### Task details
Output every entry exactly as written, skipping any pictures.

[Start of section]

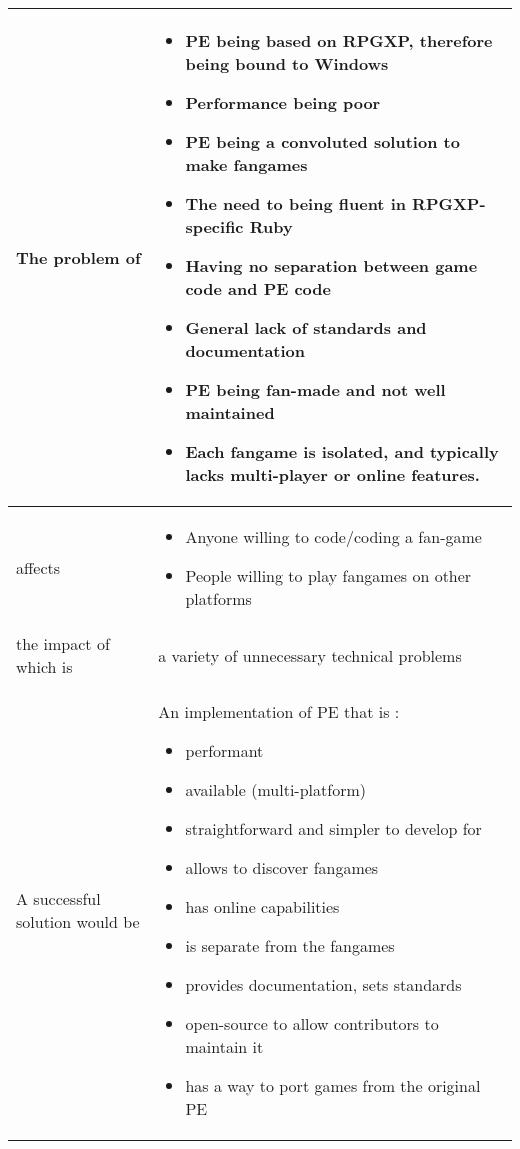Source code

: \documentclass[11pt]{article}
\begin{document}
\begin{tabular}{|a|L{.66\linewidth}|}
	\hline
	The problem of & \begin{itemize}
		\item PE being based on RPGXP, therefore being bound to Windows
		
		\item Performance being poor
		
		\item PE being a convoluted solution to make fangames
		
		\item The need to being fluent in RPGXP-specific Ruby
		
		\item Having no separation between game code and PE code
		
		\item General lack of standards and documentation
		
		\item PE being fan-made and not well maintained
		
		\item Each fangame is isolated, and typically lacks multi-player or online features.
	\end{itemize} \\
	\hline
	affects & \begin{itemize}
		\item Anyone willing to code/coding a fan-game 
		\item People willing to play fangames on other platforms
	\end{itemize} \\
	\hline
	the impact of which is & a variety of unnecessary technical problems \\
	\hline
	A successful solution would be & An implementation of PE that is : \begin{itemize}
		\item performant
		\item available (multi-platform)
		\item straightforward and simpler to develop for
		\item allows to discover fangames
		\item has online capabilities
		\item is separate from the fangames
		\item provides documentation, sets standards
		\item open-source to allow contributors to maintain it
		\item has a way to port games from the original PE
	\end{itemize} \\
	\hline
\end{tabular}
\end{document}
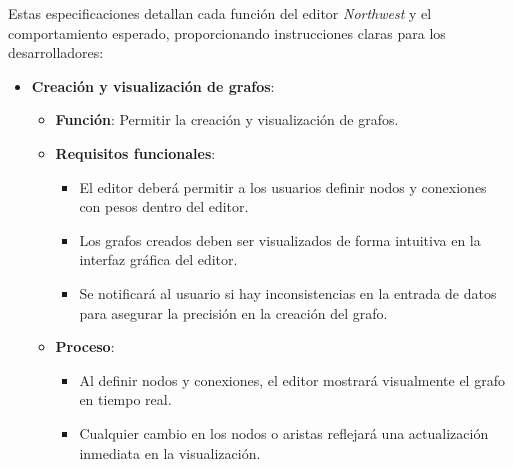 \documentclass[stu, 12pt, letterpaper, donotrepeattitle, floatsintext, natbib]{apa7}
\begin{document}
Estas especificaciones detallan cada función del editor \textit{Northwest} y el comportamiento esperado, proporcionando instrucciones claras para los desarrolladores:

\begin{itemize}
    \item \textbf{Creación y visualización de grafos}:
    \begin{itemize}
        \item \textbf{Función}: Permitir la creación y visualización de grafos.
        \item \textbf{Requisitos funcionales}:
            \begin{itemize}
                \item El editor deberá permitir a los usuarios definir nodos y conexiones con pesos dentro del editor.
                \item Los grafos creados deben ser visualizados de forma intuitiva en la interfaz gráfica del editor.
                \item Se notificará al usuario si hay inconsistencias en la entrada de datos para asegurar la precisión en la creación del grafo.
            \end{itemize}
        \item \textbf{Proceso}:
            \begin{itemize}
                \item Al definir nodos y conexiones, el editor mostrará visualmente el grafo en tiempo real.
                \item Cualquier cambio en los nodos o aristas reflejará una actualización inmediata en la visualización.
            \end{itemize}
    \end{itemize}


\end{itemize}
\end{document}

[End of section]

### Answer to this problem
Source code

: \documentclass[11pt]{article}
\begin{document}
\begin{tabular}{|a|L{.66\linewidth}|}
	\hline
	The problem of & \begin{itemize}
		\item PE being based on RPGXP, therefore being bound to Windows
		
		\item Performance being poor
		
		\item PE being a convoluted solution to make fangames
		
		\item The need to being fluent in RPGXP-specific Ruby
		
		\item Having no separation between game code and PE code
		
		\item General lack of standards and documentation
		
		\item PE being fan-made and not well maintained
		
		\item Each fangame is isolated, and typically lacks multi-player or online features.
	\end{itemize} \\
	\hline
	affects & \begin{itemize}
		\item Anyone willing to code/coding a fan-game 
		\item People willing to play fangames on other platforms
	\end{itemize} \\
	\hline
	the impact of which is & a variety of unnecessary technical problems \\
	\hline
	A successful solution would be & An implementation of PE that is : \begin{itemize}
		\item performant
		\item available (multi-platform)
		\item straightforward and simpler to develop for
		\item allows to discover fangames
		\item has online capabilities
		\item is separate from the fangames
		\item provides documentation, sets standards
		\item open-source to allow contributors to maintain it
		\item has a way to port games from the original PE
	\end{itemize} \\
	\hline
\end{tabular}
\end{document}
 \documentclass[stu, 12pt, letterpaper, donotrepeattitle, floatsintext, natbib]{apa7}
\begin{document}
Estas especificaciones detallan cada función del editor \textit{Northwest} y el comportamiento esperado, proporcionando instrucciones claras para los desarrolladores:

\begin{itemize}
    \item \textbf{Creación y visualización de grafos}:
    \begin{itemize}
        \item \textbf{Función}: Permitir la creación y visualización de grafos.
        \item \textbf{Requisitos funcionales}:
            \begin{itemize}
                \item El editor deberá permitir a los usuarios definir nodos y conexiones con pesos dentro del editor.
                \item Los grafos creados deben ser visualizados de forma intuitiva en la interfaz gráfica del editor.
                \item Se notificará al usuario si hay inconsistencias en la entrada de datos para asegurar la precisión en la creación del grafo.
            \end{itemize}
        \item \textbf{Proceso}:
            \begin{itemize}
                \item Al definir nodos y conexiones, el editor mostrará visualmente el grafo en tiempo real.
                \item Cualquier cambio en los nodos o aristas reflejará una actualización inmediata en la visualización.
            \end{itemize}
    \end{itemize}


\end{itemize}
\end{document}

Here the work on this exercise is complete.